As a high-schooler in central Mass., I occasionally helped our Volunteer Fire Dept. put out grass fires caused by the railroad, so I have some understanding of what these outstanding people do for us in Williamstown. And I’m confident everyone in town appreciates and values the work of our Volunteer Fire Department.

However, the current proposal to build a $23 million firehouse here in town is another story. The problem is with both the project’s scope and timing.

Let’s first look at the timing. The economy is roaring. Unemployment is down. Inflation is up (look at the price of eggs!). Interest rates are higher than they’ve been in a decade or more and likely to climb higher (the Federal Reserve Chairman says so). Building materials prices are in the stratosphere.

And we’re still paying for our new high school, elementary school, and police station. (Note: there are quiet rumblings that we also need to build a new Town Hall!)


Contrary to popular opinion not everyone in Williamstown is a well-to-do transplant. If we want to keep seniors, the middle-class, and working families in Williamstown – and resist becoming a Hollywood caricature of a town of wealthy second- or third-home owners – at the very least we should postpone a new firehouse until interest rates and building material prices settle back to normal.

Now, the project scope: The Fire District is proposing a grand traditional brick and mortar facility with a training center, when all we really need is a utilitarian structure. For instance, Greenfield, which is four times our size, is building a new firehouse with dormitory facilities for its full-time professional fire department for a $1 million less. At the very least Williamstown should be able to think outside the box to create a structure that uses new materials and creative design to meet the needs of our volunteer department for considerably less than $23 million.

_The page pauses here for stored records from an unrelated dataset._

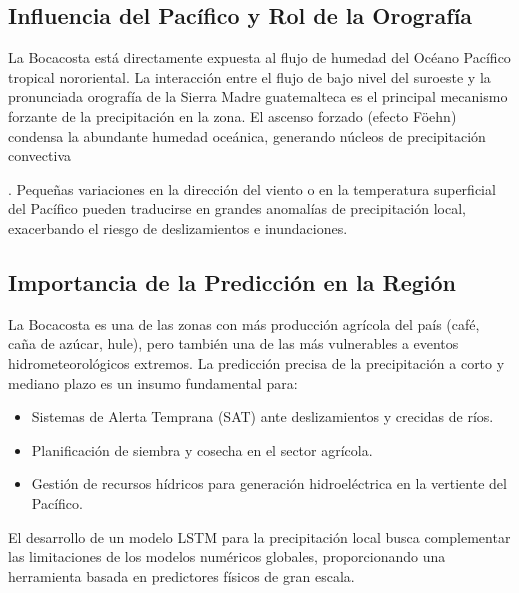 \subsection{Influencia del Pacífico y Rol de la Orografía}
La Bocacosta está directamente expuesta al flujo de humedad del Océano Pacífico tropical nororiental. La interacción entre el flujo de bajo nivel del suroeste y la pronunciada orografía de la Sierra Madre guatemalteca es el principal mecanismo forzante de la precipitación en la zona. El ascenso forzado (efecto Föehn) condensa la abundante humedad oceánica, generando núcleos de precipitación convectiva . Pequeñas variaciones en la dirección del viento o en la temperatura superficial del Pacífico pueden traducirse en grandes anomalías de precipitación local, exacerbando el riesgo de deslizamientos e inundaciones.

\subsection{Importancia de la Predicción en la Región}
La Bocacosta es una de las zonas con más producción agrícola del país (café, caña de azúcar, hule), pero también una de las más vulnerables a eventos hidrometeorológicos extremos. La predicción precisa de la precipitación a corto y mediano plazo es un insumo fundamental para:
\begin{itemize}
    \item Sistemas de Alerta Temprana (SAT) ante deslizamientos y crecidas de ríos.
    \item Planificación de siembra y cosecha en el sector agrícola.
    \item Gestión de recursos hídricos para generación hidroeléctrica en la vertiente del Pacífico.
\end{itemize}
El desarrollo de un modelo LSTM para la precipitación local busca complementar las limitaciones de los modelos numéricos globales, proporcionando una herramienta basada en predictores físicos de gran escala.
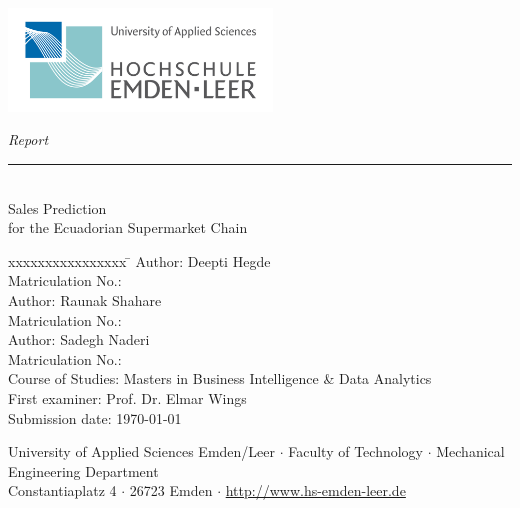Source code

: %
%

\begin{titlepage}
    
    \begin{flushleft} 
        \includegraphics[width=7cm]{General/Logo.png}
    \end{flushleft} 
    
    \begin{flushright}
        \vspace{2cm}
        \LARGE \textsl{Report}\\
        \rule{0.6\textwidth}{0.4pt} ~\\
        \vspace{0.5cm}
        \textsf{\LARGE Sales Prediction}\\
        \textsf{\LARGE for the Ecuadorian Supermarket Chain}
    \end{flushright}
    
    \vspace{2cm}
    \begin{tabbing}
        xxxxxxxxxxxxxxxx \= \kill
        Author: \> Deepti Hegde \\
        Matriculation No.:  \\
        Author: \> Raunak Shahare \\
        Matriculation No.:  \\
        Author: \> Sadegh Naderi \\
        Matriculation No.:  \\
        Course of Studies: \> Masters in Business Intelligence \& Data Analytics  \\ [0.5cm]
        First examiner: \> Prof. Dr. Elmar Wings \\
        Submission date: \> \today \\
    \end{tabbing}
    
    \vspace{3cm}
    \small
    \begin{center}
        University of Applied Sciences Emden/Leer $\cdot$ 
        Faculty of Technology $\cdot$ 
        Mechanical Engineering Department \\
        Constantiaplatz 4 $\cdot$ 
        26723 Emden $\cdot$ 
        \url{http://www.hs-emden-leer.de}
    \end{center}
    
\end{titlepage}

Clearly, we shouldn’t be asking Williamstown seniors, middle-class, and working families to fund a traditional project of this scale while they still shoulder the burden of constructing two schools and a police station.

In 1960, JFK's father told him he was happy to fund his campaign, "but I'll be damned if I'm going to pay for a landslide." Many of us feel the same about a new firehouse.

Lee Harrison
Williamstown, Mass.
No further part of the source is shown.